The budget plan unveiled Tuesday kept expenses unchanged, while proposing to increase taxes by 18 per cent to Rs2.56 trillion ($9 billion) for the year starting July, Finance Minister Muhammad Aurangzeb said in a parliament speech. That will lead to a primary balance surplus of 2.4 per cent of gross domestic product, said Aurangzeb, higher than the 1.6 per cent agreed with the IMF.
The country has undertaken sweeping reforms in the last few years, from raising gas and electricity prices to adding new taxes that have triggered protests. While the fiscal discipline has helped unlock billions of dollars from the IMF -- including a $1 billion disbursement approved last month -- it has also weighed on growth. Pakistan last month slashed its gross domestic product projections in the fiscal year through June, citing global trade disruptions and reduced spending.
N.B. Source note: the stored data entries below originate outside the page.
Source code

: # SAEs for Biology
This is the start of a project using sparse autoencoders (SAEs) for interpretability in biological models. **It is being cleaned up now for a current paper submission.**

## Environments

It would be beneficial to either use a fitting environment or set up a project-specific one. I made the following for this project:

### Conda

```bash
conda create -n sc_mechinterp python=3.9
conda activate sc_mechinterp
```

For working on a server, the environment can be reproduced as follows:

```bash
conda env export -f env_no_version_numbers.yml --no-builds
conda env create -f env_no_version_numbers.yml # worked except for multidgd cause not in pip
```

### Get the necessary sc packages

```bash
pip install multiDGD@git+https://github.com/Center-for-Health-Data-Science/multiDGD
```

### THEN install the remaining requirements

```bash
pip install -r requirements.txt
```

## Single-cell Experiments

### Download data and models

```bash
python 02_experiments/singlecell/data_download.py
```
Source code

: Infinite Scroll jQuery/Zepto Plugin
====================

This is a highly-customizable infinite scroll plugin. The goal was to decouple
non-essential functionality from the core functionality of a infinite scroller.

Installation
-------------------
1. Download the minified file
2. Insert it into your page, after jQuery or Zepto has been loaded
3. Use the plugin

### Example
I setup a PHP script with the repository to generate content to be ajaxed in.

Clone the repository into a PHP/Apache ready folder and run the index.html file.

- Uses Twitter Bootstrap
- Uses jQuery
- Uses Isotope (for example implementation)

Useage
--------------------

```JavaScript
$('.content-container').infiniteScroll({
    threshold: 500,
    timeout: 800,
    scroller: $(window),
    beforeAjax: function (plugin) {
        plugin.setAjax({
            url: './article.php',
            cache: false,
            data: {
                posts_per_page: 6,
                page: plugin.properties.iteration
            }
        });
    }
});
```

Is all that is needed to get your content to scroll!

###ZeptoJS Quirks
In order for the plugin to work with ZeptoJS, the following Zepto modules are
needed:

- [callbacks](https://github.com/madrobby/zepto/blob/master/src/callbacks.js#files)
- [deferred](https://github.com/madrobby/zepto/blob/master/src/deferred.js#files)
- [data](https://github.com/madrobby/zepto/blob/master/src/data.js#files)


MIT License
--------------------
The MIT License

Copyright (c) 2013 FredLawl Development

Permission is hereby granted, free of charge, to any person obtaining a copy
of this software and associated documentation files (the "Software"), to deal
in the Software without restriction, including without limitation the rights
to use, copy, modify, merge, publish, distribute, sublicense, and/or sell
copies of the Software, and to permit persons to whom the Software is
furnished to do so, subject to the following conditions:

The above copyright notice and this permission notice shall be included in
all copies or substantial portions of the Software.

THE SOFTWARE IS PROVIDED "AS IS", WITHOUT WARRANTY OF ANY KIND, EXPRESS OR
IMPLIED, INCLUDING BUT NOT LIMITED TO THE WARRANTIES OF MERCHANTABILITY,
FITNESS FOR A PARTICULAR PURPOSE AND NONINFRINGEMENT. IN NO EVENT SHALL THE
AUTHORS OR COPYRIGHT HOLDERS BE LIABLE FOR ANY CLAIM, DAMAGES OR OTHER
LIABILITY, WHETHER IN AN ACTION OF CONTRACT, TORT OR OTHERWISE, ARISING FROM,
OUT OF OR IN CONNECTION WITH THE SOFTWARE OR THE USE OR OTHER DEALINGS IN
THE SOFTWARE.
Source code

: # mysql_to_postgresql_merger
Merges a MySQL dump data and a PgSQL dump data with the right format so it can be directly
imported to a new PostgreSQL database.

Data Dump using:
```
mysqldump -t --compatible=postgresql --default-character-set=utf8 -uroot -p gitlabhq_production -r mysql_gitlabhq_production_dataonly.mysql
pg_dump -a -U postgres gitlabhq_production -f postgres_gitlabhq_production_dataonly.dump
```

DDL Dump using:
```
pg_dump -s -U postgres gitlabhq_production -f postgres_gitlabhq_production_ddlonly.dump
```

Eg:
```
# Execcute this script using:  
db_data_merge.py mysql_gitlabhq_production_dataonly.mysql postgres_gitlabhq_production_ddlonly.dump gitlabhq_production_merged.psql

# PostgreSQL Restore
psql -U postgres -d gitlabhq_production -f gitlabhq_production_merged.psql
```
Markets were looking for reassurance on Pakistan’s commitment to the $7 billion loan program that will help bonds rally, according to fund managers. An IMF delegation visited Islamabad last month to discuss the budget. Expectations of a no-frills budget already boosted the KSE-100 to a record high on Tuesday.
Pakistani assets have been among the world’s top performers the past two years, helped by IMF support, improving company earnings and steep interest rate cuts by the State Bank of Pakistan. But momentum has cooled in recent months as tensions with India and the threat of US tariffs cloud the outlook.
The KSE-100 Index has risen 6.0 per cent this year, following gains of 84 per cent last year and 54 per cent in 2023. Meanwhile, the country’s dollar bonds have returned 7% in 2025, compared with about 30 per cent during the same time period last year.
Pakistan also raised defence spending by 20 per cent to Rs2.5 trillion following renewed tensions with India, after the two nuclear-armed powers came close to all-out war last month. The government has cut allocations on development projects slightly to Rs1 trillion for next year.
Still, Neuberger Berman is continuing to hold the country’s short-end dollar bonds. Ninety One is similarly betting on Pakistan’s shorter-dated notes, where the return potential can be “reasonably high”, said Thys Louw, portfolio manager at Ninety One in London. The government’s efforts to adhere to the IMF’s programme, underscored by the recent $1 billion disbursement, have boosted confidence.
“We are quite optimistic for the second half of the year, and believe the market has room to revalue,” said Mattias Martinsson, partner and chief investment officer at frontier-market specialist Tundra Fonder. “I would say that there is low likelihood that we will have negative surprises” in the budget, he said.